It is my own personal theory that single people have to take advantage of
every situation in order to meet other single people.
You really never know who will cross your path.
The best date I never had came in the form of an internet installer.
That's right, never had. Never had because it was not a date.
He was handsome, polite, funny, quick-witted, and interesting. When he
smiled... oh man, he smiled! One of those impossible to forget kind of smiles.. One of those smiles you want to see repeatedly... especially when it's aimed at you.
He was at my home to do job. He was to install my internet.
But he did more than that. He listened, he shared, he laughed and made me laugh. He looked me right in my eyes, and his eyes were amazing.
We talked and laughed for hours. We had so much in common & it was
easy! Real easy. And comfortable, so comfortable.. I was me. He was him. We
were on fire.
The topics of conversation bounced between our pasts, our present days and
even into the future.. from music to hidden talents and general wonders
about the world and people in it.
How could I have this much in common with this random person? It's not like the dating site had matched our interests or anything. Where the hell did he come from? And further... where had he been all this time?
Where was this beautifully flawed, authentic human last month when I, instead, met one crazy after another?
Could this random interaction have been fate? He wasn't even supposed to work that day!
Could it really be possible that after the thousands of emails, texts, messages, outings, chats &
meet-ups from my online profiles that the person I had such an amazing day with came from nowhere? Literally fell out of the sky and into my day?

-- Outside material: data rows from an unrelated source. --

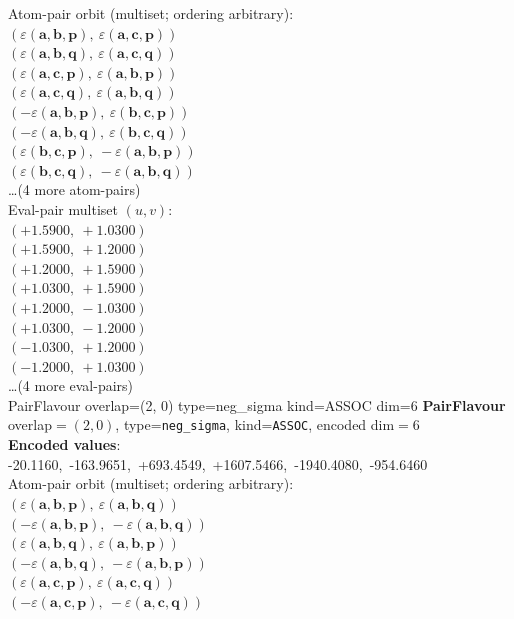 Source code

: \documentclass[a4paper,11pt]{article}
\newcommand{\kblbmcpggoncpf}[3]{\varepsilon(\mathbf{#1},\mathbf{#2},\mathbf{#3})}
\begin{document}
\quad Atom-pair orbit (multiset; ordering arbitrary):\\
$(\kblbmcpggoncpf{a}{b}{p},\ \kblbmcpggoncpf{a}{c}{p})$\\
$(\kblbmcpggoncpf{a}{b}{q},\ \kblbmcpggoncpf{a}{c}{q})$\\
$(\kblbmcpggoncpf{a}{c}{p},\ \kblbmcpggoncpf{a}{b}{p})$\\
$(\kblbmcpggoncpf{a}{c}{q},\ \kblbmcpggoncpf{a}{b}{q})$\\
$(-\kblbmcpggoncpf{a}{b}{p},\ \kblbmcpggoncpf{b}{c}{p})$\\
$(-\kblbmcpggoncpf{a}{b}{q},\ \kblbmcpggoncpf{b}{c}{q})$\\
$(\kblbmcpggoncpf{b}{c}{p},\ -\kblbmcpggoncpf{a}{b}{p})$\\
$(\kblbmcpggoncpf{b}{c}{q},\ -\kblbmcpggoncpf{a}{b}{q})$\\
\quad \ldots (4 more atom-pairs)\\
\quad Eval-pair multiset $(u, v)$:\\
$(+1.5900,\ +1.0300)$\\
$(+1.5900,\ +1.2000)$\\
$(+1.2000,\ +1.5900)$\\
$(+1.0300,\ +1.5900)$\\
$(+1.2000,\ -1.0300)$\\
$(+1.0300,\ -1.2000)$\\
$(-1.0300,\ +1.2000)$\\
$(-1.2000,\ +1.0300)$\\
\quad \ldots (4 more eval-pairs)\\
    PairFlavour  overlap=(2, 0)  type=neg\_sigma  kind=ASSOC  dim=6
\textbf{PairFlavour} overlap$=(2, 0)$, type=\texttt{neg\_sigma}, kind=\texttt{ASSOC}, encoded dim$=6$\\
\textbf{      Encoded values}: -20.1160,\ -163.9651,\ +693.4549,\ +1607.5466,\ -1940.4080,\ -954.6460\\
\quad Atom-pair orbit (multiset; ordering arbitrary):\\
$(\kblbmcpggoncpf{a}{b}{p},\ \kblbmcpggoncpf{a}{b}{q})$\\
$(-\kblbmcpggoncpf{a}{b}{p},\ -\kblbmcpggoncpf{a}{b}{q})$\\
$(\kblbmcpggoncpf{a}{b}{q},\ \kblbmcpggoncpf{a}{b}{p})$\\
$(-\kblbmcpggoncpf{a}{b}{q},\ -\kblbmcpggoncpf{a}{b}{p})$\\
$(\kblbmcpggoncpf{a}{c}{p},\ \kblbmcpggoncpf{a}{c}{q})$\\
$(-\kblbmcpggoncpf{a}{c}{p},\ -\kblbmcpggoncpf{a}{c}{q})$\\
\end{document}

Is it true what they say about finding what you want when you least expect it?
Because I was expecting an old guy with a plumber's crack and bad teeth. I was expecting that the interaction would be short and sweet. Who knew that I would end up having so much damn fun??
Certainly not I... not the Kisser of Frogs!!

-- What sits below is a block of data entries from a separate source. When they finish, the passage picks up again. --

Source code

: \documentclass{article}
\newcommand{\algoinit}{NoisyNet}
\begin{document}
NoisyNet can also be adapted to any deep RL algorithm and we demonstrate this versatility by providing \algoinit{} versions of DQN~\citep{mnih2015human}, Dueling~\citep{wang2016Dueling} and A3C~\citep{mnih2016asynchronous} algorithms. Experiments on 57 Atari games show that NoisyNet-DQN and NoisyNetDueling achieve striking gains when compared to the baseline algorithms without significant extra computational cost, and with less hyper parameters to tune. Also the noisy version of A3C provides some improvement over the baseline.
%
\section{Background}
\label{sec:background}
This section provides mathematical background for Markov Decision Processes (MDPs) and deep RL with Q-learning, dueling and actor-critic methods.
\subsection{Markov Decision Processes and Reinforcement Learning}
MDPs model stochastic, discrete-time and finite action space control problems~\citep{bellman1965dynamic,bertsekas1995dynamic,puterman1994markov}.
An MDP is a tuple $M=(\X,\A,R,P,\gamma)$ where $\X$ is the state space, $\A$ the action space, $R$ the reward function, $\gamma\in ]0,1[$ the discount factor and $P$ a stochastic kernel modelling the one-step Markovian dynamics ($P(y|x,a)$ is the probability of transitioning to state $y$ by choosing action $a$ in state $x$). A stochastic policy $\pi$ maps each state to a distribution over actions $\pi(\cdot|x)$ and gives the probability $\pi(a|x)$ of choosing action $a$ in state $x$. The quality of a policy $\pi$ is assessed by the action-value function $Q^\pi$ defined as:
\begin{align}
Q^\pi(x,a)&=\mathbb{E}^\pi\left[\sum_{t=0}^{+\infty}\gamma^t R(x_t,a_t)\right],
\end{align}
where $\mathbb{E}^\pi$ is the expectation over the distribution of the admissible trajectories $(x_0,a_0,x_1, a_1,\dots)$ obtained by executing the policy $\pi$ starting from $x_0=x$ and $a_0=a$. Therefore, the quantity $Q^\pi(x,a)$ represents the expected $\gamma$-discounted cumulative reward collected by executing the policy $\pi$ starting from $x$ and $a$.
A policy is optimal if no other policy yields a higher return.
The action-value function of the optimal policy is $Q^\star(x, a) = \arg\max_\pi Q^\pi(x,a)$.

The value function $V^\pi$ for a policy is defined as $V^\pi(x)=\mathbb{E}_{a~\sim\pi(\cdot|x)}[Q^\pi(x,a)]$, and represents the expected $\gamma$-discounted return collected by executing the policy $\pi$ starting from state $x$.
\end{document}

When the job was finished we exchanged numbers. We started texting within 10 minutes of his departure from my home. 30 minutes later he came back to hang out some more! Again, totally at ease, we laughed, talked, listened to music and played cards. After he left the 2nd time my phone rang... It was him!

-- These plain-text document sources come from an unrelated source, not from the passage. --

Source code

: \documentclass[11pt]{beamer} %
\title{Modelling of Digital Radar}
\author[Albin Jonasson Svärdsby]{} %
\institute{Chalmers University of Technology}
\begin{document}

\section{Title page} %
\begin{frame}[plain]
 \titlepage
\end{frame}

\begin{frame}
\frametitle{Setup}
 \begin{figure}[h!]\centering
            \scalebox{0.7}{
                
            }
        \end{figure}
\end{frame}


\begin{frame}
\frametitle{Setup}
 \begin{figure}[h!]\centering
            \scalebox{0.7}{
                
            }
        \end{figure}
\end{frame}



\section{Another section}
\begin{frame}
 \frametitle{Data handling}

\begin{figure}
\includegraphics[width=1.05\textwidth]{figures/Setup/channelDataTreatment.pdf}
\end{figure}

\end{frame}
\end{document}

I was on cloud freakin' nine.I smiled for the remainder of the night. This prospect was a good one! I was.... SO EXCITED.
But here I sit without a single word from him. Here I sit... discouraged, disappointed, and missing that connection. Missing me, and how free and comfortable I was in those glorious moments.Moments like that are few and far between for a girl like me. I'm beginning to feel like I was punked or that it was all a dream.
Way to tease a girl, Universe!
Who knows what will happen. Maybe nothing. Maybe everything.
At this point I choose to look at it for what it was: the best date I never had!